2. WISC (Wechsler Intelligence Scale for Children)

Tes inteligensi Wechsler Intelligence Scale for Children (WISC) adalah salah satu
tes yang sering dan umum digunakan di dunia psikologi serta sering digunakan oleh para
psikolog. Wechsler Intelligence Scale for Children dikembangkan oleh David Wechsler
yang mempublikasikannya pada tahun 1939, dimana tes ini mengukur fungsi intelektual
yang lebih global. Tes inteligensi WISC digunakan untuk tes inteligensi pada anak usia 8-
15 tahun. Tes WISC terdiri atas tes verbal dan tes performance. Tes verbal terdiri atas
materi perbendaharaan kata, pengertian, informasi, hitungan, persamaan, rentangan
angka. Sedangkan tes performance terdiri atas mengatur gambar, melengkapi gambar,
rancangan balok, merakit objek, mazes dan simbol. (Mudhar & Rafikayati, 2017).

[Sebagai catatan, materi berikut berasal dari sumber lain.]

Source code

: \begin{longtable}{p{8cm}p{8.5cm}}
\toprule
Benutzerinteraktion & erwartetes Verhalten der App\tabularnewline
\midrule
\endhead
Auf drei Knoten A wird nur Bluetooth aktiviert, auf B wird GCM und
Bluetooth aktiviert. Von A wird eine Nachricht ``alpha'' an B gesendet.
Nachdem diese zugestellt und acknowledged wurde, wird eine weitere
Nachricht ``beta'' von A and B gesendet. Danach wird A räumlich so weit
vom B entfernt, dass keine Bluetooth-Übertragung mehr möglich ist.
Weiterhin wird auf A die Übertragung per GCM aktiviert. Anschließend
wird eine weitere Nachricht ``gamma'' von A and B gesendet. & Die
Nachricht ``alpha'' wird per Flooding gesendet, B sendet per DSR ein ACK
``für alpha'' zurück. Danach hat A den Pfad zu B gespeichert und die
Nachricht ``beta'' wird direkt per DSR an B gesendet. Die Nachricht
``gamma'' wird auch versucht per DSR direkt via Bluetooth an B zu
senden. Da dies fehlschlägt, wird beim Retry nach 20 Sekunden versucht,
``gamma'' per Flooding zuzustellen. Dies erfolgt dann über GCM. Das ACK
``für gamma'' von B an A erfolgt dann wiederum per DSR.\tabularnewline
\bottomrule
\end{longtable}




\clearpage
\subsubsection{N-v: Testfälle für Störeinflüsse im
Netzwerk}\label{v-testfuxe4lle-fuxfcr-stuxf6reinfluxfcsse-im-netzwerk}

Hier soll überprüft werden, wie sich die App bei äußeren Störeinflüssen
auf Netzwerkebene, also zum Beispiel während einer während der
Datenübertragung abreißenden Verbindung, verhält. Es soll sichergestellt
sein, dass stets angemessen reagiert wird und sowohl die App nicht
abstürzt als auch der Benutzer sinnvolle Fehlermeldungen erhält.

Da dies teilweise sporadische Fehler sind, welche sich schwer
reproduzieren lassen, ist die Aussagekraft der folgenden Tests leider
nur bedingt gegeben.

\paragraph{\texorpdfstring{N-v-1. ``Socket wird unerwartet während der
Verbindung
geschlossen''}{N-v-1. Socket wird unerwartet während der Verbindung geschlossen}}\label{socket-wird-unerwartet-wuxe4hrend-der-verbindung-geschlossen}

Melalui Tes WISC dapat mendeskripsikan berbagai aspek kecerdasan anak dan
dapat mengukur kemampuan kognitif seseorang dengan melihat pola-pola respon pada
tiap-tiap subtes. Andayani (2001) mengungkapkan bahwa kemampuan yang diukur oleh
masing-masing subtes antara lain:
- Operasi ingatan jangka-panjang, kemampuan untuk memahami, kapasitas berpikir
asosiatif dan juga minat dan bacaan anak.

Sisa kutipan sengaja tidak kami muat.